REQUIREMENT:
Copy everything in the records, character for character, except images.

*** INFORMATION ***

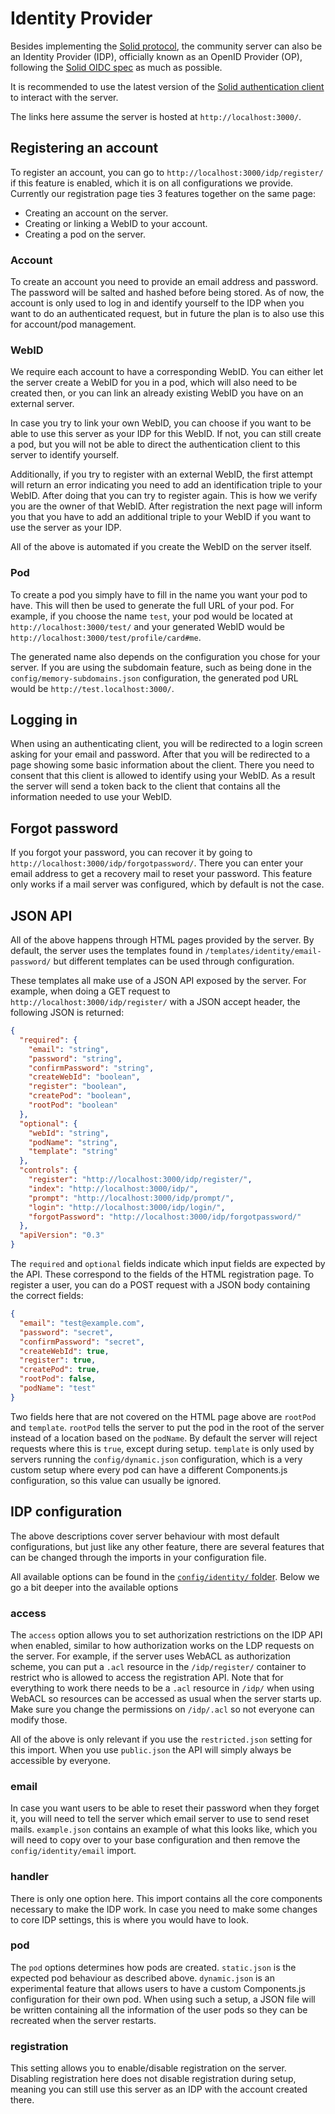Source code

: # Identity Provider

Besides implementing the [Solid protocol](https://solidproject.org/TR/protocol),
the community server can also be an Identity Provider (IDP), officially known as an OpenID Provider (OP),
following the [Solid OIDC spec](https://solid.github.io/solid-oidc/) as much as possible.

It is recommended to use the latest version 
of the [Solid authentication client](https://github.com/inrupt/solid-client-authn-js)
to interact with the server.

The links here assume the server is hosted at `http://localhost:3000/`.

## Registering an account
To register an account, you can go to `http://localhost:3000/idp/register/` if this feature is enabled,
which it is on all configurations we provide.
Currently our registration page ties 3 features together on the same page:
 * Creating an account on the server.
 * Creating or linking a WebID to your account.
 * Creating a pod on the server.

### Account
To create an account you need to provide an email address and password.
The password will be salted and hashed before being stored.
As of now, the account is only used to log in and identify yourself to the IDP
when you want to do an authenticated request,
but in future the plan is to also use this for account/pod management.

### WebID
We require each account to have a corresponding WebID.
You can either let the server create a WebID for you in a pod,
which will also need to be created then,
or you can link an already existing WebID you have on an external server.

In case you try to link your own WebID, you can choose if you want to be able 
to use this server as your IDP for this WebID.
If not, you can still create a pod,
but you will not be able to direct the authentication client to this server to identify yourself.

Additionally, if you try to register with an external WebID,
the first attempt will return an error indicating you need to add an identification triple to your WebID.
After doing that you can try to register again.
This is how we verify you are the owner of that WebID.
After registration the next page will inform you
that you have to add an additional triple to your WebID if you want to use the server as your IDP.

All of the above is automated if you create the WebID on the server itself.

### Pod
To create a pod you simply have to fill in the name you want your pod to have.
This will then be used to generate the full URL of your pod.
For example, if you choose the name `test`,
your pod would be located at `http://localhost:3000/test/`
and your generated WebID would be `http://localhost:3000/test/profile/card#me`.

The generated name also depends on the configuration you chose for your server.
If you are using the subdomain feature, 
such as being done in the `config/memory-subdomains.json` configuration,
the generated pod URL would be `http://test.localhost:3000/`.

## Logging in
When using an authenticating client,
you will be redirected to a login screen asking for your email and password.
After that you will be redirected to a page showing some basic information about the client.
There you need to consent that this client is allowed to identify using your WebID.
As a result the server will send a token back to the client
that contains all the information needed to use your WebID.

## Forgot password
If you forgot your password, you can recover it by going to `http://localhost:3000/idp/forgotpassword/`.
There you can enter your email address to get a recovery mail to reset your password.
This feature only works if a mail server was configured,
which by default is not the case.

## JSON API
All of the above happens through HTML pages provided by the server.
By default, the server uses the templates found in `/templates/identity/email-password/`
but different templates can be used through configuration.

These templates all make use of a JSON API exposed by the server.
For example, when doing a GET request to `http://localhost:3000/idp/register/`
with a JSON accept header, the following JSON is returned:
```json
{
  "required": {
    "email": "string",
    "password": "string",
    "confirmPassword": "string",
    "createWebId": "boolean",
    "register": "boolean",
    "createPod": "boolean",
    "rootPod": "boolean"
  },
  "optional": {
    "webId": "string",
    "podName": "string",
    "template": "string"
  },
  "controls": {
    "register": "http://localhost:3000/idp/register/",
    "index": "http://localhost:3000/idp/",
    "prompt": "http://localhost:3000/idp/prompt/",
    "login": "http://localhost:3000/idp/login/",
    "forgotPassword": "http://localhost:3000/idp/forgotpassword/"
  },
  "apiVersion": "0.3"
}
```
The `required` and `optional` fields indicate which input fields are expected by the API.
These correspond to the fields of the HTML registration page.
To register a user, you can do a POST request with a JSON body containing the correct fields:
```json
{
  "email": "test@example.com",
  "password": "secret",
  "confirmPassword": "secret",
  "createWebId": true,
  "register": true,
  "createPod": true,
  "rootPod": false,
  "podName": "test"
}
```
Two fields here that are not covered on the HTML page above are `rootPod` and `template`.
`rootPod` tells the server to put the pod in the root of the server instead of a location based on the `podName`.
By default the server will reject requests where this is `true`, except during setup.
`template` is only used by servers running the `config/dynamic.json` configuration,
which is a very custom setup where every pod can have a different Components.js configuration,
so this value can usually be ignored.

## IDP configuration
The above descriptions cover server behaviour with most default configurations,
but just like any other feature, there are several features that can be changed
through the imports in your configuration file.

All available options can be found in 
the [`config/identity/` folder](https://github.com/solid/community-server/tree/main/config/identity).
Below we go a bit deeper into the available options

### access
The `access` option allows you to set authorization restrictions on the IDP API when enabled,
similar to how authorization works on the LDP requests on the server.
For example, if the server uses WebACL as authorization scheme,
you can put a `.acl` resource in the `/idp/register/` container to restrict
who is allowed to access the registration API.
Note that for everything to work there needs to be a `.acl` resource in `/idp/` when using WebACL
so resources can be accessed as usual when the server starts up.
Make sure you change the permissions on `/idp/.acl` so not everyone can modify those.

All of the above is only relevant if you use the `restricted.json` setting for this import.
When you use `public.json` the API will simply always be accessible by everyone.

### email
In case you want users to be able to reset their password when they forget it,
you will need to tell the server which email server to use to send reset mails.
`example.json` contains an example of what this looks like,
which you will need to copy over to your base configuration and then remove the `config/identity/email` import.

### handler
There is only one option here. This import contains all the core components necessary to make the IDP work.
In case you need to make some changes to core IDP settings, this is where you would have to look.

### pod
The `pod` options determines how pods are created. `static.json` is the expected pod behaviour as described above.
`dynamic.json` is an experimental feature that allows users
to have a custom Components.js configuration for their own pod.
When using such a setup, a JSON file will be written containing all the information of the user pods
so they can be recreated when the server restarts.

### registration
This setting allows you to enable/disable registration on the server.
Disabling registration here does not disable registration during setup,
meaning you can still use this server as an IDP with the account created there.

*** End of INFORMATION ***

ANSWER TO THE PROBLEM:
Source code

: # Identity Provider

Besides implementing the [Solid protocol](https://solidproject.org/TR/protocol),
the community server can also be an Identity Provider (IDP), officially known as an OpenID Provider (OP),
following the [Solid OIDC spec](https://solid.github.io/solid-oidc/) as much as possible.

It is recommended to use the latest version 
of the [Solid authentication client](https://github.com/inrupt/solid-client-authn-js)
to interact with the server.

The links here assume the server is hosted at `http://localhost:3000/`.

## Registering an account
To register an account, you can go to `http://localhost:3000/idp/register/` if this feature is enabled,
which it is on all configurations we provide.
Currently our registration page ties 3 features together on the same page:
 * Creating an account on the server.
 * Creating or linking a WebID to your account.
 * Creating a pod on the server.

### Account
To create an account you need to provide an email address and password.
The password will be salted and hashed before being stored.
As of now, the account is only used to log in and identify yourself to the IDP
when you want to do an authenticated request,
but in future the plan is to also use this for account/pod management.

### WebID
We require each account to have a corresponding WebID.
You can either let the server create a WebID for you in a pod,
which will also need to be created then,
or you can link an already existing WebID you have on an external server.

In case you try to link your own WebID, you can choose if you want to be able 
to use this server as your IDP for this WebID.
If not, you can still create a pod,
but you will not be able to direct the authentication client to this server to identify yourself.

Additionally, if you try to register with an external WebID,
the first attempt will return an error indicating you need to add an identification triple to your WebID.
After doing that you can try to register again.
This is how we verify you are the owner of that WebID.
After registration the next page will inform you
that you have to add an additional triple to your WebID if you want to use the server as your IDP.

All of the above is automated if you create the WebID on the server itself.

### Pod
To create a pod you simply have to fill in the name you want your pod to have.
This will then be used to generate the full URL of your pod.
For example, if you choose the name `test`,
your pod would be located at `http://localhost:3000/test/`
and your generated WebID would be `http://localhost:3000/test/profile/card#me`.

The generated name also depends on the configuration you chose for your server.
If you are using the subdomain feature, 
such as being done in the `config/memory-subdomains.json` configuration,
the generated pod URL would be `http://test.localhost:3000/`.

## Logging in
When using an authenticating client,
you will be redirected to a login screen asking for your email and password.
After that you will be redirected to a page showing some basic information about the client.
There you need to consent that this client is allowed to identify using your WebID.
As a result the server will send a token back to the client
that contains all the information needed to use your WebID.

## Forgot password
If you forgot your password, you can recover it by going to `http://localhost:3000/idp/forgotpassword/`.
There you can enter your email address to get a recovery mail to reset your password.
This feature only works if a mail server was configured,
which by default is not the case.

## JSON API
All of the above happens through HTML pages provided by the server.
By default, the server uses the templates found in `/templates/identity/email-password/`
but different templates can be used through configuration.

These templates all make use of a JSON API exposed by the server.
For example, when doing a GET request to `http://localhost:3000/idp/register/`
with a JSON accept header, the following JSON is returned:
```json
{
  "required": {
    "email": "string",
    "password": "string",
    "confirmPassword": "string",
    "createWebId": "boolean",
    "register": "boolean",
    "createPod": "boolean",
    "rootPod": "boolean"
  },
  "optional": {
    "webId": "string",
    "podName": "string",
    "template": "string"
  },
  "controls": {
    "register": "http://localhost:3000/idp/register/",
    "index": "http://localhost:3000/idp/",
    "prompt": "http://localhost:3000/idp/prompt/",
    "login": "http://localhost:3000/idp/login/",
    "forgotPassword": "http://localhost:3000/idp/forgotpassword/"
  },
  "apiVersion": "0.3"
}
```
The `required` and `optional` fields indicate which input fields are expected by the API.
These correspond to the fields of the HTML registration page.
To register a user, you can do a POST request with a JSON body containing the correct fields:
```json
{
  "email": "test@example.com",
  "password": "secret",
  "confirmPassword": "secret",
  "createWebId": true,
  "register": true,
  "createPod": true,
  "rootPod": false,
  "podName": "test"
}
```
Two fields here that are not covered on the HTML page above are `rootPod` and `template`.
`rootPod` tells the server to put the pod in the root of the server instead of a location based on the `podName`.
By default the server will reject requests where this is `true`, except during setup.
`template` is only used by servers running the `config/dynamic.json` configuration,
which is a very custom setup where every pod can have a different Components.js configuration,
so this value can usually be ignored.

## IDP configuration
The above descriptions cover server behaviour with most default configurations,
but just like any other feature, there are several features that can be changed
through the imports in your configuration file.

All available options can be found in 
the [`config/identity/` folder](https://github.com/solid/community-server/tree/main/config/identity).
Below we go a bit deeper into the available options

### access
The `access` option allows you to set authorization restrictions on the IDP API when enabled,
similar to how authorization works on the LDP requests on the server.
For example, if the server uses WebACL as authorization scheme,
you can put a `.acl` resource in the `/idp/register/` container to restrict
who is allowed to access the registration API.
Note that for everything to work there needs to be a `.acl` resource in `/idp/` when using WebACL
so resources can be accessed as usual when the server starts up.
Make sure you change the permissions on `/idp/.acl` so not everyone can modify those.

All of the above is only relevant if you use the `restricted.json` setting for this import.
When you use `public.json` the API will simply always be accessible by everyone.

### email
In case you want users to be able to reset their password when they forget it,
you will need to tell the server which email server to use to send reset mails.
`example.json` contains an example of what this looks like,
which you will need to copy over to your base configuration and then remove the `config/identity/email` import.

### handler
There is only one option here. This import contains all the core components necessary to make the IDP work.
In case you need to make some changes to core IDP settings, this is where you would have to look.

### pod
The `pod` options determines how pods are created. `static.json` is the expected pod behaviour as described above.
`dynamic.json` is an experimental feature that allows users
to have a custom Components.js configuration for their own pod.
When using such a setup, a JSON file will be written containing all the information of the user pods
so they can be recreated when the server restarts.

### registration
This setting allows you to enable/disable registration on the server.
Disabling registration here does not disable registration during setup,
meaning you can still use this server as an IDP with the account created there.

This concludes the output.